Alors, Caleb joue le chaud et le froid, il cherche à maintenir Maggie à distance, à ne plus lui donner le moindre espoir et il se montre parfois cassant avec elle. D'un autre côté, il est jaloux dès qu'elle s'approche d'un autre, il la cherche, il a besoin d'elle, il la désire tout en sachant que c'est impossible. Maggie n'est pas dupe, mais elle est devenue plus forte et plus sûre d'elle. Elle cherche même à le pousser dans ses retranchements pour qu'il avoue toute la vérité sur leur sordide affaire. Bref, ce n'est pas de tout repos.
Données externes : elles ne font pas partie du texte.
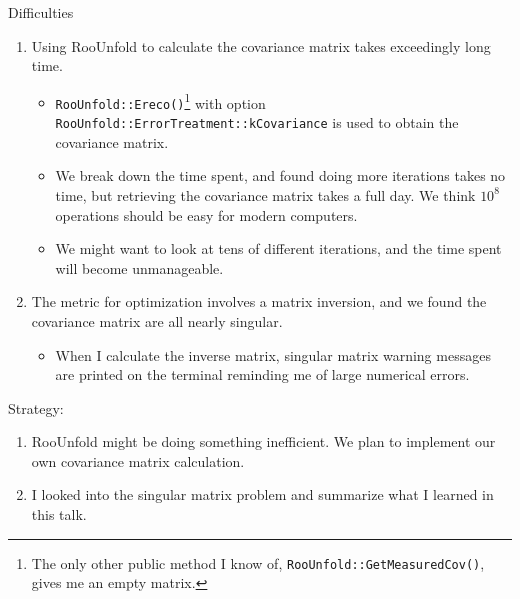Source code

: \documentclass[aspectratio=169]{beamer}
\begin{document}
\begingroup
\footnotesize
\begin{frame}{Difficulties}
  \begin{enumerate}
    \item Using RooUnfold to calculate the covariance matrix takes exceedingly long time.
    \begin{itemize}
      \scriptsize
      \item \texttt{RooUnfold::Ereco()}\footnote{The only other public method I know of, \texttt{RooUnfold::GetMeasuredCov()}, gives me an empty matrix.} with option \texttt{RooUnfold::ErrorTreatment::kCovariance} is used to obtain the covariance matrix.
      \item We break down the time spent, and found doing more iterations takes no time, but retrieving the covariance matrix takes a full day. We think $10^8$ operations should be easy for modern computers.
      \item We might want to look at tens of different iterations, and the time spent will become unmanageable.
    \end{itemize}
    \item The metric for optimization involves a matrix inversion, and we found the covariance matrix are all nearly singular.
    \begin{itemize}
      \scriptsize
      \item When I calculate the inverse matrix, singular matrix warning messages are printed on the terminal reminding me of large numerical errors.
    \end{itemize}
  \end{enumerate}
  Strategy:
  \begin{enumerate}
    \item RooUnfold might be doing something inefficient. We plan to implement our own covariance matrix calculation.
    \item I looked into the singular matrix problem and summarize what I learned in this talk.
  \end{enumerate}
\end{frame}
\endgroup
\end{document}
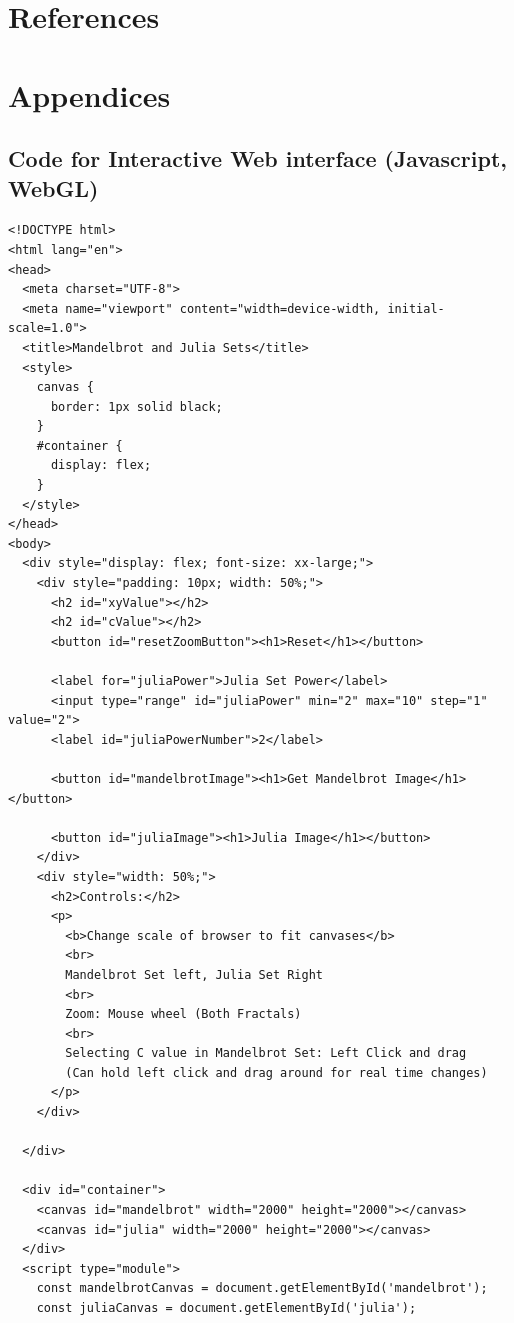 \documentclass[12pt,a4paper]{report}
\begin{document}
\section{References}
\newpage


\section{Appendices}


\subsection{Code for Interactive Web interface (Javascript, WebGL)}

\begin{verbatim}
<!DOCTYPE html>
<html lang="en">
<head>
  <meta charset="UTF-8">
  <meta name="viewport" content="width=device-width, initial-scale=1.0">
  <title>Mandelbrot and Julia Sets</title>
  <style>
    canvas {
      border: 1px solid black;
    }
    #container {
      display: flex;
    }
  </style>
</head>
<body>
  <div style="display: flex; font-size: xx-large;">
    <div style="padding: 10px; width: 50%;">
      <h2 id="xyValue"></h2>
      <h2 id="cValue"></h2>
      <button id="resetZoomButton"><h1>Reset</h1></button>
  
      <label for="juliaPower">Julia Set Power</label>
      <input type="range" id="juliaPower" min="2" max="10" step="1" value="2">
      <label id="juliaPowerNumber">2</label>
      
      <button id="mandelbrotImage"><h1>Get Mandelbrot Image</h1></button>

      <button id="juliaImage"><h1>Julia Image</h1></button>
    </div>
    <div style="width: 50%;">
      <h2>Controls:</h2>
      <p>
        <b>Change scale of browser to fit canvases</b>
        <br>
        Mandelbrot Set left, Julia Set Right
        <br>
        Zoom: Mouse wheel (Both Fractals)
        <br>
        Selecting C value in Mandelbrot Set: Left Click and drag 
        (Can hold left click and drag around for real time changes)
      </p>
    </div>

  </div>

  <div id="container">
    <canvas id="mandelbrot" width="2000" height="2000"></canvas>
    <canvas id="julia" width="2000" height="2000"></canvas>
  </div>
  <script type="module">
    const mandelbrotCanvas = document.getElementById('mandelbrot');
    const juliaCanvas = document.getElementById('julia');


\end{verbatim}
\end{document}
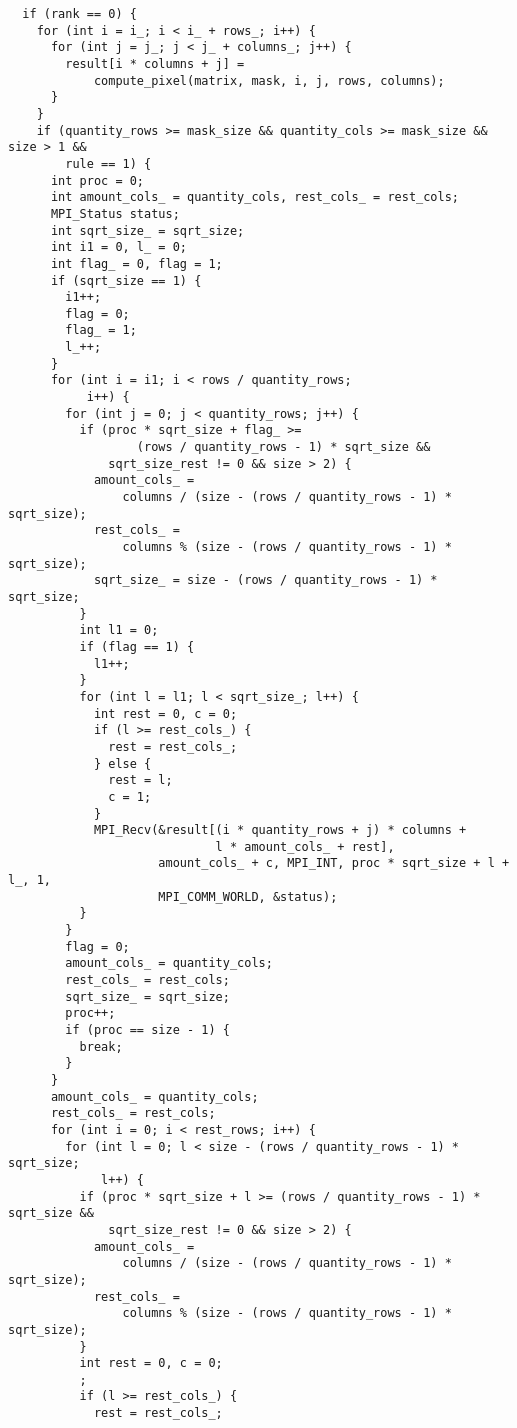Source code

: \documentclass{report}
\begin{document}
\begin{lstlisting}
  if (rank == 0) {
    for (int i = i_; i < i_ + rows_; i++) {
      for (int j = j_; j < j_ + columns_; j++) {
        result[i * columns + j] =
            compute_pixel(matrix, mask, i, j, rows, columns);
      }
    }
    if (quantity_rows >= mask_size && quantity_cols >= mask_size && size > 1 &&
        rule == 1) {
      int proc = 0;
      int amount_cols_ = quantity_cols, rest_cols_ = rest_cols;
      MPI_Status status;
      int sqrt_size_ = sqrt_size;
      int i1 = 0, l_ = 0;
      int flag_ = 0, flag = 1;
      if (sqrt_size == 1) {
        i1++;
        flag = 0;
        flag_ = 1;
        l_++;
      }
      for (int i = i1; i < rows / quantity_rows;
           i++) {  
        for (int j = 0; j < quantity_rows; j++) {
          if (proc * sqrt_size + flag_ >=
                  (rows / quantity_rows - 1) * sqrt_size &&
              sqrt_size_rest != 0 && size > 2) {
            amount_cols_ =
                columns / (size - (rows / quantity_rows - 1) * sqrt_size);
            rest_cols_ =
                columns % (size - (rows / quantity_rows - 1) * sqrt_size);
            sqrt_size_ = size - (rows / quantity_rows - 1) * sqrt_size;
          }
          int l1 = 0;
          if (flag == 1) {
            l1++;
          }
          for (int l = l1; l < sqrt_size_; l++) {
            int rest = 0, c = 0;
            if (l >= rest_cols_) {
              rest = rest_cols_;
            } else {
              rest = l;
              c = 1;
            }
            MPI_Recv(&result[(i * quantity_rows + j) * columns +
                             l * amount_cols_ + rest],
                     amount_cols_ + c, MPI_INT, proc * sqrt_size + l + l_, 1,
                     MPI_COMM_WORLD, &status);
          }
        }
        flag = 0;
        amount_cols_ = quantity_cols;
        rest_cols_ = rest_cols;
        sqrt_size_ = sqrt_size;
        proc++;
        if (proc == size - 1) {
          break;
        }
      }
      amount_cols_ = quantity_cols;
      rest_cols_ = rest_cols;
      for (int i = 0; i < rest_rows; i++) {  
        for (int l = 0; l < size - (rows / quantity_rows - 1) * sqrt_size;
             l++) {
          if (proc * sqrt_size + l >= (rows / quantity_rows - 1) * sqrt_size &&
              sqrt_size_rest != 0 && size > 2) {
            amount_cols_ =
                columns / (size - (rows / quantity_rows - 1) * sqrt_size);
            rest_cols_ =
                columns % (size - (rows / quantity_rows - 1) * sqrt_size);
          }
          int rest = 0, c = 0;
          ;
          if (l >= rest_cols_) {
            rest = rest_cols_;

\end{lstlisting}
\end{document}
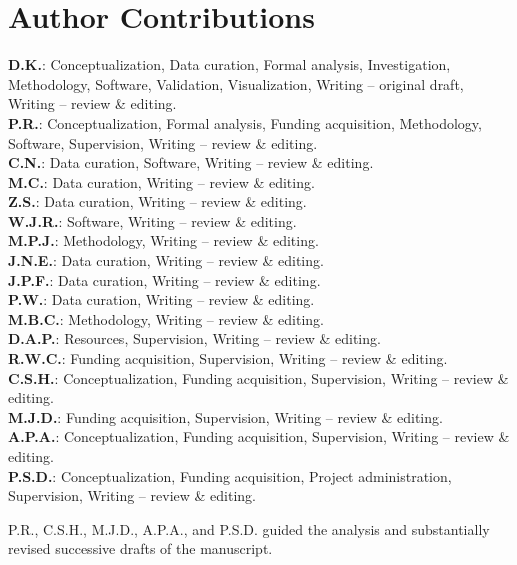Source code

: 
\section*{Author Contributions}

\begin{flushleft}
\textbf{D.K.}: Conceptualization, Data curation, Formal analysis, Investigation, Methodology, Software, Validation, Visualization, Writing -- original draft, Writing -- review \& editing.\\
\textbf{P.R.}: Conceptualization, Formal analysis, Funding acquisition, Methodology, Software, Supervision, Writing -- review \& editing.\\
\textbf{C.N.}: Data curation, Software, Writing -- review \& editing.\\
\textbf{M.C.}: Data curation, Writing -- review \& editing.\\
\textbf{Z.S.}: Data curation, Writing -- review \& editing.\\
\textbf{W.J.R.}: Software, Writing -- review \& editing.\\
\textbf{M.P.J.}: Methodology, Writing -- review \& editing.\\
\textbf{J.N.E.}: Data curation, Writing -- review \& editing.\\
\textbf{J.P.F.}: Data curation, Writing -- review \& editing.\\
\textbf{P.W.}: Data curation, Writing -- review \& editing.\\
\textbf{M.B.C.}: Methodology, Writing -- review \& editing.\\
\textbf{D.A.P.}: Resources, Supervision, Writing -- review \& editing.\\
\textbf{R.W.C.}: Funding acquisition, Supervision, Writing -- review \& editing.\\
\textbf{C.S.H.}: Conceptualization, Funding acquisition, Supervision, Writing -- review \& editing.\\
\textbf{M.J.D.}: Funding acquisition, Supervision, Writing -- review \& editing.\\
\textbf{A.P.A.}: Conceptualization, Funding acquisition, Supervision, Writing -- review \& editing.\\
\textbf{P.S.D.}: Conceptualization, Funding acquisition, Project administration, Supervision, Writing -- review \& editing.
\end{flushleft}

P.R., C.S.H., M.J.D., A.P.A., and P.S.D. guided the analysis and substantially revised successive drafts of the manuscript.
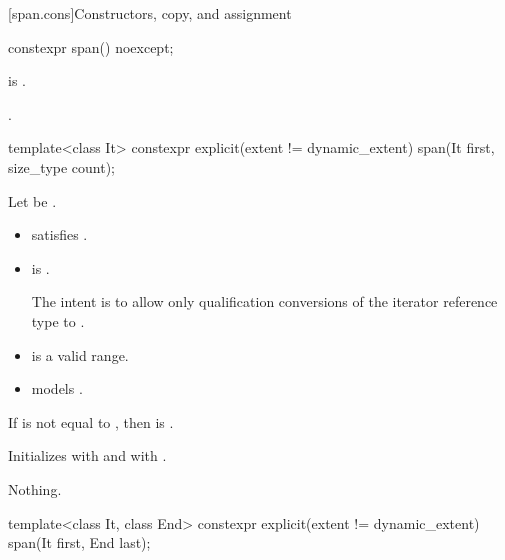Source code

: [span.cons]{Constructors, copy, and assignment}

%
\begin{itemdecl}
constexpr span() noexcept;
\end{itemdecl}

\begin{itemdescr}
\pnum
\constraints
{} is .

\pnum
\ensures
.
\end{itemdescr}

%
\begin{itemdecl}
template<class It>
  constexpr explicit(extent != dynamic_extent) span(It first, size_type count);
\end{itemdecl}

\begin{itemdescr}
\pnum
\constraints
Let  be .
\begin{itemize}
\item {} satisfies .
\item
{} is .
\begin{note}
The intent is to allow only qualification conversions
of the iterator reference type to .
\end{note}
\end{itemize}

\pnum
\expects
\begin{itemize}
\item {} is a valid range.
\item {} models .
\end{itemize}

\pnum
\hardexpects
If  is not equal to ,
then  is .

\pnum
\effects
Initializes  with  and
 with .

\pnum
\throws
Nothing.
\end{itemdescr}

%
\begin{itemdecl}
template<class It, class End>
  constexpr explicit(extent != dynamic_extent) span(It first, End last);
\end{itemdecl}

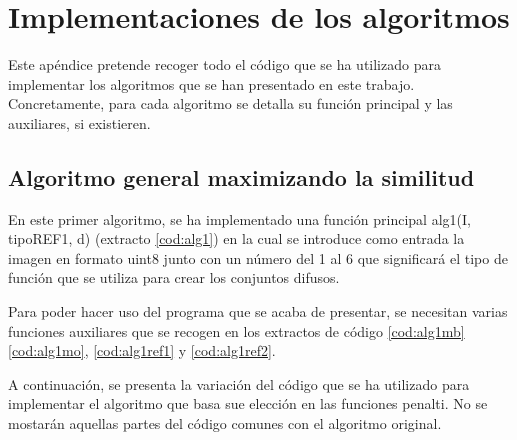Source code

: \documentclass[main]{subfiles}
\begin{document}
\chapter{Implementaciones de los algoritmos}
Este apéndice pretende recoger todo el código que se ha utilizado para implementar los algoritmos que se han presentado en este trabajo. Concretamente, para cada algoritmo se detalla su función principal y las auxiliares, si existieren.


\section{Algoritmo general maximizando la similitud}
En este primer algoritmo, se ha implementado una función principal {\ttfamily alg1(I, tipoREF1, d)} (extracto \ref{cod:alg1}) en la cual se introduce como entrada la imagen en formato {\ttfamily uint8} junto con un número del 1 al 6 que significará el tipo de función que se utiliza para crear los conjuntos difusos.
\bgroup
{}
\egroup

\newpage

Para poder hacer uso del programa que se acaba de presentar, se necesitan varias funciones auxiliares que se recogen en los extractos de código \ref{cod:alg1mb} \ref{cod:alg1mo}, \ref{cod:alg1ref1} y \ref{cod:alg1ref2}.
\bgroup
{}
\egroup

\bgroup
{}
\egroup

\bgroup
{}
\egroup

\newpage
\bgroup
{}
\egroup

A continuación, se presenta la variación del código que se ha utilizado para implementar el algoritmo que basa sue elección en las funciones penalti. No se mostarán aquellas partes del código comunes con el algoritmo original.
\bgroup
{}
\egroup
\end{document}
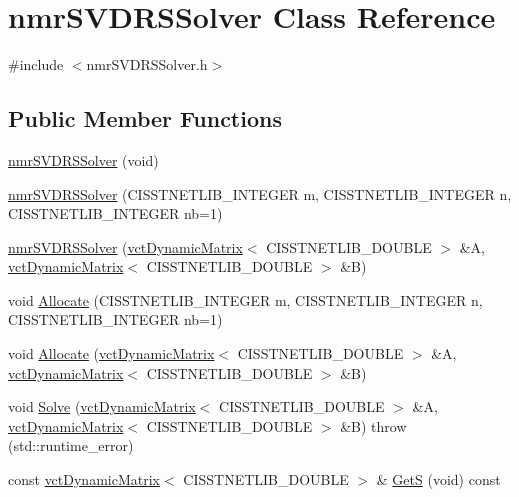\hypertarget{classnmr_s_v_d_r_s_solver}{}\section{nmr\+S\+V\+D\+R\+S\+Solver Class Reference}
\label{classnmr_s_v_d_r_s_solver}


{\ttfamily \#include $<$nmr\+S\+V\+D\+R\+S\+Solver.\+h$>$}

\subsection*{Public Member Functions}
\begin{DoxyCompactItemize}
\item 
\hyperlink{classnmr_s_v_d_r_s_solver_aac9d4a6d1ac1c09011a0bf0ff97c0b8c}{nmr\+S\+V\+D\+R\+S\+Solver} (void)
\item 
\hyperlink{classnmr_s_v_d_r_s_solver_a05c33d56231d75f6ea69f5925fa2d7c1}{nmr\+S\+V\+D\+R\+S\+Solver} (C\+I\+S\+S\+T\+N\+E\+T\+L\+I\+B\+\_\+\+I\+N\+T\+E\+G\+E\+R m, C\+I\+S\+S\+T\+N\+E\+T\+L\+I\+B\+\_\+\+I\+N\+T\+E\+G\+E\+R n, C\+I\+S\+S\+T\+N\+E\+T\+L\+I\+B\+\_\+\+I\+N\+T\+E\+G\+E\+R nb=1)
\item 
\hyperlink{classnmr_s_v_d_r_s_solver_a4d516e0148342bedf14257d387471549}{nmr\+S\+V\+D\+R\+S\+Solver} (\hyperlink{classvct_dynamic_matrix}{vct\+Dynamic\+Matrix}$<$ C\+I\+S\+S\+T\+N\+E\+T\+L\+I\+B\+\_\+\+D\+O\+U\+B\+L\+E $>$ \&A, \hyperlink{classvct_dynamic_matrix}{vct\+Dynamic\+Matrix}$<$ C\+I\+S\+S\+T\+N\+E\+T\+L\+I\+B\+\_\+\+D\+O\+U\+B\+L\+E $>$ \&B)
\item 
void \hyperlink{classnmr_s_v_d_r_s_solver_a785dd6169cf2bdb1ca35003b02753681}{Allocate} (C\+I\+S\+S\+T\+N\+E\+T\+L\+I\+B\+\_\+\+I\+N\+T\+E\+G\+E\+R m, C\+I\+S\+S\+T\+N\+E\+T\+L\+I\+B\+\_\+\+I\+N\+T\+E\+G\+E\+R n, C\+I\+S\+S\+T\+N\+E\+T\+L\+I\+B\+\_\+\+I\+N\+T\+E\+G\+E\+R nb=1)
\item 
void \hyperlink{classnmr_s_v_d_r_s_solver_aaf9330da718164c54098ff3a85cf94c8}{Allocate} (\hyperlink{classvct_dynamic_matrix}{vct\+Dynamic\+Matrix}$<$ C\+I\+S\+S\+T\+N\+E\+T\+L\+I\+B\+\_\+\+D\+O\+U\+B\+L\+E $>$ \&A, \hyperlink{classvct_dynamic_matrix}{vct\+Dynamic\+Matrix}$<$ C\+I\+S\+S\+T\+N\+E\+T\+L\+I\+B\+\_\+\+D\+O\+U\+B\+L\+E $>$ \&B)
\item 
void \hyperlink{classnmr_s_v_d_r_s_solver_a95c067eb756407a8b50cd0297c6a8395}{Solve} (\hyperlink{classvct_dynamic_matrix}{vct\+Dynamic\+Matrix}$<$ C\+I\+S\+S\+T\+N\+E\+T\+L\+I\+B\+\_\+\+D\+O\+U\+B\+L\+E $>$ \&A, \hyperlink{classvct_dynamic_matrix}{vct\+Dynamic\+Matrix}$<$ C\+I\+S\+S\+T\+N\+E\+T\+L\+I\+B\+\_\+\+D\+O\+U\+B\+L\+E $>$ \&B)  throw (std\+::runtime\+\_\+error)
\item 
const \hyperlink{classvct_dynamic_matrix}{vct\+Dynamic\+Matrix}$<$ C\+I\+S\+S\+T\+N\+E\+T\+L\+I\+B\+\_\+\+D\+O\+U\+B\+L\+E $>$ \& \hyperlink{classnmr_s_v_d_r_s_solver_ac73c09c7becbece05b4d1e1230b5049f}{Get\+S} (void) const 
\end{DoxyCompactItemize}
L'histoire n'est donc pas simple et n'a pas fini de brusquer le petit couple. Caleb a encore beaucoup de démons à chasser, par contre Maggie est devenue une chouette petite nana, qui a énormément à apporter. Toute perspective d'idylle semble d'ailleurs compromise, même si les sentiments sont là, très forts et sincères. Non vraiment, ils ont encore du chemin à faire et ça peut paraître bien long au bout d'un moment. Sinon, j'ai franchement apprécié  l'ensemble du groupe de RESTART, avec ce barjot de Lenny en tête, et j'ai adoré l'épilogue, entre tendresse, espoir et délivrance, mon cœur a fait boum ! C'était une belle petite série, en deux tomes, qui touchera le lecteur pour la portée de l'histoire et pour la richesse des personnages.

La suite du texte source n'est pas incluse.